Monday, August 24, 2015

Earliest North Judson History

At the time the community of North Judson was formed from 1850 on, there must have been the usual pioneer activities:  clearing of land, building of homes and crude outbuildings, marking and improving of trails.  The first land entry in Wayne Township is recorded in 1847.

The land on which our town of North Judson is situated was conveyed by the 13th President of the United States, Millard Fillmore, to Ebanezer Jones on July 1, 1851, in pursuance of an Act of Congress entitled, “An Act to raise for a limited time additional Military force and for other purposes.”

Moses Lain was the owner of the land on August 24, 1857, having purchased it for $2.50 per acre and selling it to David D. Adair and Levi Lightcap in 1861.

By 1851 there was a considerable community, as records indicate that a log school house had been erected on a site which is now in the west part of town along Highway 10.  The teacher was a Rev. Arnold, a Methodist minister who also conducted church services in this building on Sundays.

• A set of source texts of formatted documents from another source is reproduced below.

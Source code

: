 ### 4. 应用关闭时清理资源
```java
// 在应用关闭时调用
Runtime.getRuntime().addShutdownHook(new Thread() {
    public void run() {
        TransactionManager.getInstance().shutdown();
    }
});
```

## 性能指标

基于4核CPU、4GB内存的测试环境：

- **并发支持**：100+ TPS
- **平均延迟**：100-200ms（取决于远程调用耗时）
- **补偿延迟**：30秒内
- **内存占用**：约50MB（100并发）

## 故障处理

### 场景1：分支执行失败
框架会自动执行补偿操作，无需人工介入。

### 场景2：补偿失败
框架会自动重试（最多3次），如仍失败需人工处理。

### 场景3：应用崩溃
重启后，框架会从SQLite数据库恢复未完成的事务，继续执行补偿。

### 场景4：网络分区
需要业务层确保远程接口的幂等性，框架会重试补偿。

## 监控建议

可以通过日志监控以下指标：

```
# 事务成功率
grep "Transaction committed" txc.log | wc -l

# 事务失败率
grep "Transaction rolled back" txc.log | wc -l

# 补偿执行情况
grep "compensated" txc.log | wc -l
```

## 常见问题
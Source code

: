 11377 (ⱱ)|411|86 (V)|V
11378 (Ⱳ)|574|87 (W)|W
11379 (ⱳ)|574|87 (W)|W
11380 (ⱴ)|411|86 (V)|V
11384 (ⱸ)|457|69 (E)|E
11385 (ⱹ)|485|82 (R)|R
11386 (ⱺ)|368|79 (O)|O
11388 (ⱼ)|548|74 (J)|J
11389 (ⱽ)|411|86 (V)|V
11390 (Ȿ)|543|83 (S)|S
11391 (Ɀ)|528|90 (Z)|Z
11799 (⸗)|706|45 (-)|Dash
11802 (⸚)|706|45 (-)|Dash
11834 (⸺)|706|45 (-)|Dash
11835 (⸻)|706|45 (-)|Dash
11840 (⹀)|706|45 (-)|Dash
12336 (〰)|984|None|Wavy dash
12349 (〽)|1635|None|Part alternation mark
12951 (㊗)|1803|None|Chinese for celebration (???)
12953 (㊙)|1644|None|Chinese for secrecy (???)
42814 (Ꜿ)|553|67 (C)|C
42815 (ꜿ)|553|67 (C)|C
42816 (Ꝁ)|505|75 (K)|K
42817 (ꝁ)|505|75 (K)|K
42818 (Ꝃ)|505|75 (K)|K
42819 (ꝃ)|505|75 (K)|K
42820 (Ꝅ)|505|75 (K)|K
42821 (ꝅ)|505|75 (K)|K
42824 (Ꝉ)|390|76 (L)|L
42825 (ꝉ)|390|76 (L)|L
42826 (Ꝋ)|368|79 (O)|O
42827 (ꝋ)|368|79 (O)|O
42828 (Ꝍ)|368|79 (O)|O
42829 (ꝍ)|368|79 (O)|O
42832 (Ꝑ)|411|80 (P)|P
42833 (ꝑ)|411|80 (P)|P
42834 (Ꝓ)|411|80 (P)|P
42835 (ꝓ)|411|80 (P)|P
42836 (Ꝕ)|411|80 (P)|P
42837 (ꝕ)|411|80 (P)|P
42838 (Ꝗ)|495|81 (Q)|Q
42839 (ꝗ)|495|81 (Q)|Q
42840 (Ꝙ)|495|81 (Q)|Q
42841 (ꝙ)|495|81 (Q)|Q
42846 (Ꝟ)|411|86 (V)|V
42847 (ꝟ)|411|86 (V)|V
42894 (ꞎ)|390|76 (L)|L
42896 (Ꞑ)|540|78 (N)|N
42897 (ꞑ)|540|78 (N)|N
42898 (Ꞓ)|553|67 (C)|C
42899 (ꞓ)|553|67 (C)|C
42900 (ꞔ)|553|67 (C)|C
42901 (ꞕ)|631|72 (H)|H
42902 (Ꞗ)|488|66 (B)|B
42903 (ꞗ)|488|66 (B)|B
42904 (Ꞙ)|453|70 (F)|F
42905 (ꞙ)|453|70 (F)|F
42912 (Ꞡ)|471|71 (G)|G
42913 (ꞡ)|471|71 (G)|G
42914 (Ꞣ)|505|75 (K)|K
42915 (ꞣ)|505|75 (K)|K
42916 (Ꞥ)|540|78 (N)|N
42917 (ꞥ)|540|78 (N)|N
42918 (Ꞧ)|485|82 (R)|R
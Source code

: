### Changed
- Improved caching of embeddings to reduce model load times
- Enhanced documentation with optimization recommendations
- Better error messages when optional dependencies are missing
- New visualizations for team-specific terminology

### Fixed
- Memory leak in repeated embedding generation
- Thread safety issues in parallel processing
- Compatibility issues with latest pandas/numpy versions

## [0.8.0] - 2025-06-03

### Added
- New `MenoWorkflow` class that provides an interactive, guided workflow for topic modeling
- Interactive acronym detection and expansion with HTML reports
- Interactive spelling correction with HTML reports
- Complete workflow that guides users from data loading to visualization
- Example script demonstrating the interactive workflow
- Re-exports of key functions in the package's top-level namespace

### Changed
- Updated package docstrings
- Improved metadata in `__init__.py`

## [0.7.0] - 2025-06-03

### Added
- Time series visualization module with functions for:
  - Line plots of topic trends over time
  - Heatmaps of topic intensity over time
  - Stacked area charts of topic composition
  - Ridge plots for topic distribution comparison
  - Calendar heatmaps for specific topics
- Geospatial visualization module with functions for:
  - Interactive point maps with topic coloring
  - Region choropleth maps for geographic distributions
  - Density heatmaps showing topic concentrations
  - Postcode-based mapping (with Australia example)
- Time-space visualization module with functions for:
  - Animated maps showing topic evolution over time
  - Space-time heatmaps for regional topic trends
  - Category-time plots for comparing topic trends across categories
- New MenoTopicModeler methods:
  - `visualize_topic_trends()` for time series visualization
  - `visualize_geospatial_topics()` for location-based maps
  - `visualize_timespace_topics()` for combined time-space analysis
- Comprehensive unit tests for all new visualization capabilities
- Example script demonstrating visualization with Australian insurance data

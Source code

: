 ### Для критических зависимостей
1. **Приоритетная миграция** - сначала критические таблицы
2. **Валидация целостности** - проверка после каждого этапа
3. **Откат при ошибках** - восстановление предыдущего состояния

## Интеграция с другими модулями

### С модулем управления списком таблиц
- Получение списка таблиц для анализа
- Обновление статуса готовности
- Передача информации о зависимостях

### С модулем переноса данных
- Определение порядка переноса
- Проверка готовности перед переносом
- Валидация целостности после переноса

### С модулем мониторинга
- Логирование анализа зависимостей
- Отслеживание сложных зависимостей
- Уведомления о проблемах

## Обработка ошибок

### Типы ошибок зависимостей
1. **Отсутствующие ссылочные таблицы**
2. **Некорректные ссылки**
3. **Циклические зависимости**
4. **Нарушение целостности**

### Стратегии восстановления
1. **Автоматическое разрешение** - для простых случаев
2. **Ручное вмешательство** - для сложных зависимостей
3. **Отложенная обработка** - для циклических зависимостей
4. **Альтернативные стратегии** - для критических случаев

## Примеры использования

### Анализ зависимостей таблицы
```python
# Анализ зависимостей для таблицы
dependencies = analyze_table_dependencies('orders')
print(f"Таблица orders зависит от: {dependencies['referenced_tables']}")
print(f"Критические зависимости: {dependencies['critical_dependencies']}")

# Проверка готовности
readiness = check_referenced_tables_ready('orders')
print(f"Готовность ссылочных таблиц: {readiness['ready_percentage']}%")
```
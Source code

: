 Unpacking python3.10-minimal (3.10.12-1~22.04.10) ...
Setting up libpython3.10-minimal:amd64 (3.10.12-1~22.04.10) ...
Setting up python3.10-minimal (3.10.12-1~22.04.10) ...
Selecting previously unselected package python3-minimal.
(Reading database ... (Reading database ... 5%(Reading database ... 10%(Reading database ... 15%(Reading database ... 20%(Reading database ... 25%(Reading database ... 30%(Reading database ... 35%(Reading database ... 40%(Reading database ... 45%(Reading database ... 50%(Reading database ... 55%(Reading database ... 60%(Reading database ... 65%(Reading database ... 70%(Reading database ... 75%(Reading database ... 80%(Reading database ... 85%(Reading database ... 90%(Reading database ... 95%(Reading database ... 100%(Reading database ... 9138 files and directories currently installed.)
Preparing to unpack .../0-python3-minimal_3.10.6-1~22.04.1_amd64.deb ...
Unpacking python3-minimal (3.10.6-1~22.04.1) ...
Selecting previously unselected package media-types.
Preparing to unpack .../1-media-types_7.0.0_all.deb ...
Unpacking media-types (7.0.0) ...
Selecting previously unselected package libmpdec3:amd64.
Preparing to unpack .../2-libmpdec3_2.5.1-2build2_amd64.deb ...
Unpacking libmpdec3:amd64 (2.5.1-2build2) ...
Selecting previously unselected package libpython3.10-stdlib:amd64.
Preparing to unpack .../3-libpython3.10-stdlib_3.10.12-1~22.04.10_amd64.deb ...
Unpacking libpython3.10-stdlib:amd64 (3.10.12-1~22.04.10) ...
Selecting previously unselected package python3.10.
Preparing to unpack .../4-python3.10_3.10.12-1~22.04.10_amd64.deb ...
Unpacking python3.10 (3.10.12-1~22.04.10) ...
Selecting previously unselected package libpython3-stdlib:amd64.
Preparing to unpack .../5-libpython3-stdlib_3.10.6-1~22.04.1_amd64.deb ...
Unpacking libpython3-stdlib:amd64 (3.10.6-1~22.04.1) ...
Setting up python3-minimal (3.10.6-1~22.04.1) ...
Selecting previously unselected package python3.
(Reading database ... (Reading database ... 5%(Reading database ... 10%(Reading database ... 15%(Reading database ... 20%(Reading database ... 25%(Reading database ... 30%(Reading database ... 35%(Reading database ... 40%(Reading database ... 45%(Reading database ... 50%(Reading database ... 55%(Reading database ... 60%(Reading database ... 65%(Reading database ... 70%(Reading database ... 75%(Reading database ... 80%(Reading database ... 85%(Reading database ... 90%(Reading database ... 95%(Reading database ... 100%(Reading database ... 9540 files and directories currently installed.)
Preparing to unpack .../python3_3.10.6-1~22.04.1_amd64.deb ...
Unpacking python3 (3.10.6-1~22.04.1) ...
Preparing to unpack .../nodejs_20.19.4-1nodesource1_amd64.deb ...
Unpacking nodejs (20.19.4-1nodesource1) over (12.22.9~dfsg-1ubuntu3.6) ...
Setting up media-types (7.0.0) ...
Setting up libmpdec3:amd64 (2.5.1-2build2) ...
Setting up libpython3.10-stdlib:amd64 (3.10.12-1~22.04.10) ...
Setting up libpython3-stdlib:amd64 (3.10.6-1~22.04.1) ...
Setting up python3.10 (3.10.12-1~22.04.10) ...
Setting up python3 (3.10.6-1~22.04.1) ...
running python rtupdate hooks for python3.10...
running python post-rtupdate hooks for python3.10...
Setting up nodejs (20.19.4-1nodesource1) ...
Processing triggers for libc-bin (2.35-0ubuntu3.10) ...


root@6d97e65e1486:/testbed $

These pioneers of over a century ago lived an extremely simple life by our standards.  Yet none can say, that they accomplished less than we do.  They worshipped their God; they educated their children to the best of their ability; they cleared their land, they tilled it; they built roads; they began drainage; they hunted; visited their neighbors; they buried their dead.

Doctors were few, hospitals non-existent, and the modern conquest of disease had not yet begun; smallpox, diphtheria, scarlet fever, and the ‘white plague,’ tuberculosis, took a heavy toll of lives.  Headstones in the older cemeteries tell a mute tale of early death.  In 1850, life expectancy was less than 40 years.  Today, it is over 70.